Now on to Adam Dunn. Ever since... well... all season, Ryan Zimmerman has been Adam Dunn's biggest advocate. There's a lot to explain for Zimmerman's love for Adam. First, almost every player on the Nationals in 2010 has said that Dunn is a crucial element of the chemistry created in the clubhouse. He truly cares about all the guys on that team.
But just think about the kind of season that Zimmerman just had. He finished the season hitting .307, the best of his career by 15 points. His second best? The year before in 2009, where he hit .292. Sure, those numbers are partially due to the fact that Zimmerman is entering the prime of his career and should only be getting better over the next few years. But what else was different compared to previous seasons? The guy hitting behind him.

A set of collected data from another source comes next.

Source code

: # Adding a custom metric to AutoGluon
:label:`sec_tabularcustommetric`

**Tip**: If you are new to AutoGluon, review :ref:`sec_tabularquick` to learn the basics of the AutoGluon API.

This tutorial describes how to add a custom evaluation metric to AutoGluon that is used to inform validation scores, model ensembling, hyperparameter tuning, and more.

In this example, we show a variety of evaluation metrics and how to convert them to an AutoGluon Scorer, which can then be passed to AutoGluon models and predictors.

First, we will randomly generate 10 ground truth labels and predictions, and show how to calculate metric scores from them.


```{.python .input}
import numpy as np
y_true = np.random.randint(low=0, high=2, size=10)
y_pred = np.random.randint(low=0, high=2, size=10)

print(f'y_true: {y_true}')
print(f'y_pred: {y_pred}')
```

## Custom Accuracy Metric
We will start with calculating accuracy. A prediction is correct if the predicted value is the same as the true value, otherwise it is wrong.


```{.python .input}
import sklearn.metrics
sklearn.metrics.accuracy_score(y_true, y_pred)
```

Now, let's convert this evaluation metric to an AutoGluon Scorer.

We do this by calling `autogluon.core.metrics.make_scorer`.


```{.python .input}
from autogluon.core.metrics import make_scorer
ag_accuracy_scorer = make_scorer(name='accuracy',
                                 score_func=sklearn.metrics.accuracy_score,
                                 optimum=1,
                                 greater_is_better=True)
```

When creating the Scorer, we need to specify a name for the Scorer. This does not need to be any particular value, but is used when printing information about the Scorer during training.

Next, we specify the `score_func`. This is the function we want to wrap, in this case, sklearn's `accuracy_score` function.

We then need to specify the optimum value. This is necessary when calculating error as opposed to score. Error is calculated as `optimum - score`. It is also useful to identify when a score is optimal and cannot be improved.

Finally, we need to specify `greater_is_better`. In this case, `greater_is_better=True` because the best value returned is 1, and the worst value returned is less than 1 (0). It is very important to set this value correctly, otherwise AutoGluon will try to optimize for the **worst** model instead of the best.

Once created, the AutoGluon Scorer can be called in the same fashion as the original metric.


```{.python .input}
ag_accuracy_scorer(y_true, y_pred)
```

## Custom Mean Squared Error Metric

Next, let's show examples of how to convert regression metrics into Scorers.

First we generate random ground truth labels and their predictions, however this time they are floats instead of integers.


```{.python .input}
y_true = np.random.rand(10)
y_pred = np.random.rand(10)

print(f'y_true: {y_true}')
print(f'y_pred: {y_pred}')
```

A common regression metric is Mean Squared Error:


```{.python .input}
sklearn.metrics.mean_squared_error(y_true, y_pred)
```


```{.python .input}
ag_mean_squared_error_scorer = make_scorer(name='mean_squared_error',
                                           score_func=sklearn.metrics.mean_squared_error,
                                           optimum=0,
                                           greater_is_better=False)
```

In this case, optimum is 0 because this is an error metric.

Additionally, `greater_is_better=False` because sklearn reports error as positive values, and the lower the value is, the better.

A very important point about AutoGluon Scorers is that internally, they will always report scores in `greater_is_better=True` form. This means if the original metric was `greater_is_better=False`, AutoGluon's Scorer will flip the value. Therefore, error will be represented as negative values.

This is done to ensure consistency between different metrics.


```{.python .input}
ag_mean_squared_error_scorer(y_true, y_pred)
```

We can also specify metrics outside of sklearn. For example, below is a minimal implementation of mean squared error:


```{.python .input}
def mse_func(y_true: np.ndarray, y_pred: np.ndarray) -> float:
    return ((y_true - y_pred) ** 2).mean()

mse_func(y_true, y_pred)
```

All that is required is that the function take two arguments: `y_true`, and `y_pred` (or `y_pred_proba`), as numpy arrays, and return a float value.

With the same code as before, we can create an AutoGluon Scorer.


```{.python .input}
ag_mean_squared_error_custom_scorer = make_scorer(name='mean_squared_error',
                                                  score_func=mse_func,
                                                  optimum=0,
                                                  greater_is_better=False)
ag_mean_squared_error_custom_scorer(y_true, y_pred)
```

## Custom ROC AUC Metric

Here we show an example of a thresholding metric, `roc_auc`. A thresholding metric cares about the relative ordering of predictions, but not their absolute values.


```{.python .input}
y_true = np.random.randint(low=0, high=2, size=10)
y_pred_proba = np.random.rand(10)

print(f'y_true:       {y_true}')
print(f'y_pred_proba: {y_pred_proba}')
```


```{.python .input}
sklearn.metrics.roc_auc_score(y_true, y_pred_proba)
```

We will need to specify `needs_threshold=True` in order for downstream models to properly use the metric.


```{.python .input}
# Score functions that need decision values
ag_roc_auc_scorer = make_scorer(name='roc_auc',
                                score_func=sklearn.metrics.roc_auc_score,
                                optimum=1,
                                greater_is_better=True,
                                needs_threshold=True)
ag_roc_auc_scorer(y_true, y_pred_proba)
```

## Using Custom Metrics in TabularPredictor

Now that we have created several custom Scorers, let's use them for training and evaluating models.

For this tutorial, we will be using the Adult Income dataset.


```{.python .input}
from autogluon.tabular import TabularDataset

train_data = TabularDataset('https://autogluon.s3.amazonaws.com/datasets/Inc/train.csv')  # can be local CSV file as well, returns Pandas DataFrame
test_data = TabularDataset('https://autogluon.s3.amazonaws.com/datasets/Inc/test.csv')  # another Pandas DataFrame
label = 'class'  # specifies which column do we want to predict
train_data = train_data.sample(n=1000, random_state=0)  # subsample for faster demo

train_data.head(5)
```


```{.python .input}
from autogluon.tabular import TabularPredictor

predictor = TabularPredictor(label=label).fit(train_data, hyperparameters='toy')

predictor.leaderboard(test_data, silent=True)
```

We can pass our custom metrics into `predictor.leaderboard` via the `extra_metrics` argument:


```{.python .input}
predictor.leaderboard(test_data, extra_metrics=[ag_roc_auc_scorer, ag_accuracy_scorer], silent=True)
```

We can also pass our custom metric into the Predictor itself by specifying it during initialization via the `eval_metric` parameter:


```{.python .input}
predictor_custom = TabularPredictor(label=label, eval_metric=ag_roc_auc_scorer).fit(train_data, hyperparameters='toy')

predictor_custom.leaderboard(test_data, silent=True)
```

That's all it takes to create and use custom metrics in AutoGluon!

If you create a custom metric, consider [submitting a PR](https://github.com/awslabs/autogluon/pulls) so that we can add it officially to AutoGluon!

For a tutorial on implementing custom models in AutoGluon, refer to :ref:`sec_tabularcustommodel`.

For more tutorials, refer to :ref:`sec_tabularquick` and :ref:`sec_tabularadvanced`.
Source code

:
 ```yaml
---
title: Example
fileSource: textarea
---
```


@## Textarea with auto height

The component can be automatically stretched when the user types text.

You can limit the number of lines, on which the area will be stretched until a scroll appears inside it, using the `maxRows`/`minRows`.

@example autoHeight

For most of Adam Dunn's tenure with the Nationals, Zimmerman hit 3rd, Dunn hit 4th. So when a pitcher is looking at that lineup card, there are some real decisions to make. Do they pitch to Zimmerman to try to avoid the slugging Dunn? Do they pitch around Zimmerman and get to Dunn with Zimmerman on base? That 3-4 didn't make it easy on anyone, and was one of the most potent 3-4 spots in the National League, except for Braun-Fielder in Milwaukee and Utley-Howard in Philadelphia.
So with the thought of Adam Dunn not hitting behind him for the first time in 2 years, Zimmerman is justifiably concerned. Who is his protection? Let's explore those options:
- Josh Willingham: Willingham is a perfect 5 spot guy. He has a high OBP, but he doesn't typically hit for tremendous power.
- Michael Morse: Morse hits lots of line drives and hit for good average this year, but he's not a home run hitter.
- Free Agents: Whether you look at Huff, Peña, or really any other viable options at 1st base to replace done, none of them will replace a 40 HR/100 RBI hitter in Dunn, no mater how many strike outs he had (more than 200).
So it's truly no wonder that Zimm has been so high on Dunn. I'm sure the two have developed a great friendship as Zimmerman has said, but Zimmerman's numbers certainly play some part in the equation.